──────── EXTRACTED INFORMATION

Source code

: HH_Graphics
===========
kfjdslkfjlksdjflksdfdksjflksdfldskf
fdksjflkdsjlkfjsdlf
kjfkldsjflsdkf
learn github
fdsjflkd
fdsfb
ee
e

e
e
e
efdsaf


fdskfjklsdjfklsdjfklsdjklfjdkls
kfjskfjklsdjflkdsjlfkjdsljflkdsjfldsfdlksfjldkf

────────────────

Exactly as they appear above, the records are to be transcribed in full.

Source code

: HH_Graphics
===========
kfjdslkfjlksdjflksdfdksjflksdfldskf
fdksjflkdsjlkfjsdlf
kjfkldsjflsdkf
learn github
fdsjflkd
fdsfb
ee
e

e
e
e
efdsaf


fdskfjklsdjfklsdjfklsdjklfjdkls
kfjskfjklsdjflkdsjlfkjdsljflkdsjfldsfdlksfjldkf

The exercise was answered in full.